Fortunately, if the plugin is compiled with -D_FORTIFY_SOURCE=3, which is the default on e.g. Ubuntu, and optimizations are enabled (our configure script sets -O2 by default) then the compiler will use __memcpy_chk() as both calls are in the same context, which prevents the buffer overflow and instead aborts the process immediately. Note that -D_FORTIFY_SOURCE=2 is not enough as the size of the buffer is dynamic.

Remote code execution might be possible due to this issue.

As mentioned in the introduction, credit to Xu Biang of HUST CSE (GitHub: BIIIANG) for finding this vulnerability and reporting it responsibly.

Mitigation

Clients that don't use EAP authentication are not vulnerable.

Clients that use EAP authentication but have a specific, non-tunneling EAP method configured (e.g. auth = eap-tls or auth = eap-md5 and not just auth = eap or auth=eap-peap) are not vulnerable.

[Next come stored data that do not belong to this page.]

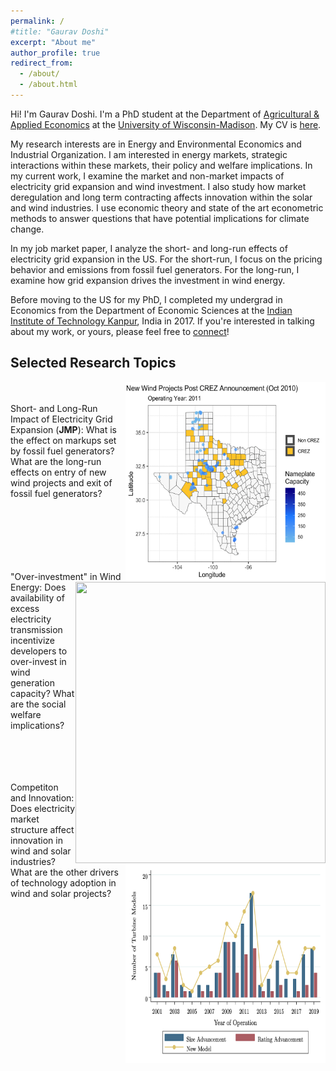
 ```yaml
---
permalink: /
#title: "Gaurav Doshi"
excerpt: "About me"
author_profile: true
redirect_from: 
  - /about/
  - /about.html
---
```


Hi! I'm Gaurav Doshi. I'm a PhD student at the Department of [Agricultural & Applied Economics](https://aae.wisc.edu/) at the [University of Wisconsin-Madison](https://www.wisc.edu/). My CV is [here](http://gdoshi2.github.io/files/CV.pdf).

My research interests are in Energy and Environmental Economics and Industrial Organization. I am interested in energy markets, strategic interactions within these markets, their policy and welfare implications. In my current work, I examine the market and non-market impacts of electricity grid expansion and wind investment. I also study how market deregulation and long term contracting affects innovation within the solar and wind industries. I use economic theory and state of the art econometric methods to answer questions that have potential implications for climate change.  

In my job market paper, I analyze the short- and long-run effects of electricity grid expansion in the US. For the short-run, I focus on the pricing behavior and emissions from fossil fuel generators. For the long-run, I examine how grid expansion drives the investment in wind energy. 

Before moving to the US for my PhD, I completed my undergrad in Economics from the Department of Economic Sciences at the [Indian Institute of Technology Kanpur](https://www.iitk.ac.in/), India in 2017. If you're interested in talking about my work, or yours, please feel free to [connect](mailto:gdoshi2@wisc.edu)!

Selected Research Topics
----
<img align="right" width="320" height="320" src="images/new_projects.gif">  <br/> <br/>
Short- and Long-Run Impact of Electricity Grid Expansion (**JMP**): What is the effect on markups set by fossil fuel generators? What are the long-run effects on entry of new wind projects and exit of fossil fuel generators? <br/>
<br/><br/><br/><br/>

<img align="right" width="400" height="450" src="images/wind_curtailment.gif">  <br/> <br/>
"Over-investment" in Wind Energy: Does availability of excess electricity transmission incentivize developers to over-invest in wind generation capacity? What are the social welfare implications? 
<br/> <br/> <br/> <br/>

<img align="right" width="320" height="320" src="images/new_models_advancements.png">  <br/>
Competiton and Innovation: Does electricity market structure affect innovation in wind and solar industries? What are the other drivers of technology adoption in wind and solar projects? <br/> <br/>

Clients that use EAP authentication but don't configure a specific EAP method and have the eap-mschapv2 plugin loaded are vulnerable as the server may initiate the EAP-MSCHAPv2 method.  If the method is not actually required, the plugin may be disabled to avoid the issue.

As described above, the buffer overflow is prevented if the plugin was compiled with optimization and -D_FORTIFY_SOURCE=3. However, the vulnerability can still be exploited for a DoS attack.

The just released strongSwan 6.0.3 fixes this vulnerability. For older releases, we provide a patch that fixes the vulnerability and should apply with appropriate hunk offsets (patches for versions before 4.4.0 are currently not provided).

In order to assess the risk for unpatched clients, it's important to note that in many cases only authenticated servers are in a position to send crafted messages.  It depends on where the EAP-MSCHAPv2 authentication is terminated and whether it's tunneled in a TLS-based EAP method:

  • If it's terminated on the IKEv2 server, that server itself has to be malicious because the EAP exchange is protected by IKEv2 and only started after the client authenticated the server with a certificate.  So no on-path attacks are possible in this case.
  • If EAP-MSCHAPv2 is terminated on a RADIUS server, likewise, that server itself has to be malicious if EAP-MSCHAPv2 is tunneled in EAP-PEAP or EAP-TTLS.  However, if that's not the case, it's possible that an on-path attacker in possession of the RADIUS authentication password and located between the IKEv2 and RADIUS servers (or the IKEv2 server itself) could inject a crafted message.